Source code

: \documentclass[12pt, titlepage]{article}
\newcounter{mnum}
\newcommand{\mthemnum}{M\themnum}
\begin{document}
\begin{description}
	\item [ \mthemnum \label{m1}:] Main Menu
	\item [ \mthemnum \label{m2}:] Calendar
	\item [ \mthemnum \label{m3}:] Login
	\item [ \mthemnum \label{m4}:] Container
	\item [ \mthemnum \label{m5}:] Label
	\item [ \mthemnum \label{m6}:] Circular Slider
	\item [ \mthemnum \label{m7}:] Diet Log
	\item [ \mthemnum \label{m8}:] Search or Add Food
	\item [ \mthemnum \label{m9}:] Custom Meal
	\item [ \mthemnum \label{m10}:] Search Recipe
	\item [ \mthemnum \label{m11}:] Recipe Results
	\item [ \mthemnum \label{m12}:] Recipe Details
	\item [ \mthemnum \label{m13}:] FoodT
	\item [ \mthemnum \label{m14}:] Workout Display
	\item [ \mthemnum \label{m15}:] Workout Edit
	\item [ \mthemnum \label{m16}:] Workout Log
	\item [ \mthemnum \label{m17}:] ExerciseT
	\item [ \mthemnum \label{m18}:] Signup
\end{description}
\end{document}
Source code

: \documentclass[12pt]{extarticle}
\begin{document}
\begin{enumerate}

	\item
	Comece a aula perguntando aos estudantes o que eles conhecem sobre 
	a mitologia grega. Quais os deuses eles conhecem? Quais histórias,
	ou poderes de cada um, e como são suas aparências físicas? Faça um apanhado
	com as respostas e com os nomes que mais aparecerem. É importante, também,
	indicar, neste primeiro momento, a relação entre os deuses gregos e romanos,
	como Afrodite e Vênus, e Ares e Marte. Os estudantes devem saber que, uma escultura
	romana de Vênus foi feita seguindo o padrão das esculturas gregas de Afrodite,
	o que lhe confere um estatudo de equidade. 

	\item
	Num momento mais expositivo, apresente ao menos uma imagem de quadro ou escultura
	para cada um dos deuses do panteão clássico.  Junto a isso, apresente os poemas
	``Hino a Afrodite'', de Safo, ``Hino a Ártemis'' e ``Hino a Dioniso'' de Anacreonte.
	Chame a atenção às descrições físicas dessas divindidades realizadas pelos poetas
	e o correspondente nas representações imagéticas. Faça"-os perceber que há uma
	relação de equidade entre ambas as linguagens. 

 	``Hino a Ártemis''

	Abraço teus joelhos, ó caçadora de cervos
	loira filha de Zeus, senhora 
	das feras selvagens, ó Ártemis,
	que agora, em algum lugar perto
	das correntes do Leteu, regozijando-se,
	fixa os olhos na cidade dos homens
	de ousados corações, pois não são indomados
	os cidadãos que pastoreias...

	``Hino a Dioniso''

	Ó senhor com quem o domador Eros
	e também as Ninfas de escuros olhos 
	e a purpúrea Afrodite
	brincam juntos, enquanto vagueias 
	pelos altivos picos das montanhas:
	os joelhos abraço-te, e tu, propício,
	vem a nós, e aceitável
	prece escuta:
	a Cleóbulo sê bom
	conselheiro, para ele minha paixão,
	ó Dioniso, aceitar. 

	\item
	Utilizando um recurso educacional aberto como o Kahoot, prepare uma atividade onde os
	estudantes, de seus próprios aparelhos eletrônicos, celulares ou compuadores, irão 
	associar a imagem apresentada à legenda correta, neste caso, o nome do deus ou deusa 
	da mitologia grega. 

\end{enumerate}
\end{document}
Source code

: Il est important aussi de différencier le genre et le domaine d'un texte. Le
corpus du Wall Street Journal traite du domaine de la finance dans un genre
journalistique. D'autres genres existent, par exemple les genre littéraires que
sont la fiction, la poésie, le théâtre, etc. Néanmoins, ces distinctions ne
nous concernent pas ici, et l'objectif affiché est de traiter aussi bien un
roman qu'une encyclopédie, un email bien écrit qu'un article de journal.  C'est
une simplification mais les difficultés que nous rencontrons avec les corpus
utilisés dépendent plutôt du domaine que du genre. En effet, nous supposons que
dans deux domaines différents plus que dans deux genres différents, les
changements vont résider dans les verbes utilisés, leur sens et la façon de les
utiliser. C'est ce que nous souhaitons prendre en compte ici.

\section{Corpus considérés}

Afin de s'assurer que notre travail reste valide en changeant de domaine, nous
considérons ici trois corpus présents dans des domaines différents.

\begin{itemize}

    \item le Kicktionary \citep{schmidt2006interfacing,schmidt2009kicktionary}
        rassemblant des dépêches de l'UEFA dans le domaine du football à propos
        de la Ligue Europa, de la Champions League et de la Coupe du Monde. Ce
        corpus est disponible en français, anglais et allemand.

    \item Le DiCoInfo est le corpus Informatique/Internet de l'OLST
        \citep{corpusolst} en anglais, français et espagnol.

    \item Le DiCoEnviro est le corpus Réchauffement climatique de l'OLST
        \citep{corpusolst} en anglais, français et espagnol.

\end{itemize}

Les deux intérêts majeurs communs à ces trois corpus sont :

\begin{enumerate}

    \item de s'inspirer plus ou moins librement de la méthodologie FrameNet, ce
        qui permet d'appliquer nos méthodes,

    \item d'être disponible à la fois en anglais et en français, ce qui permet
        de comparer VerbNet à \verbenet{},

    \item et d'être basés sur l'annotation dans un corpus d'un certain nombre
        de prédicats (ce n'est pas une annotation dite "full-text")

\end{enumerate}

•••

EXERCISE INSTRUCTIONS. Give back exactly the lines starting at the one with "d'un certain nombre" and running to the end of the listing. Include both ends.

EXPECTED ANSWER.
    \item et d'être basés sur l'annotation dans un corpus d'un certain nombre
        de prédicats (ce n'est pas une annotation dite "full-text")

\end{enumerate}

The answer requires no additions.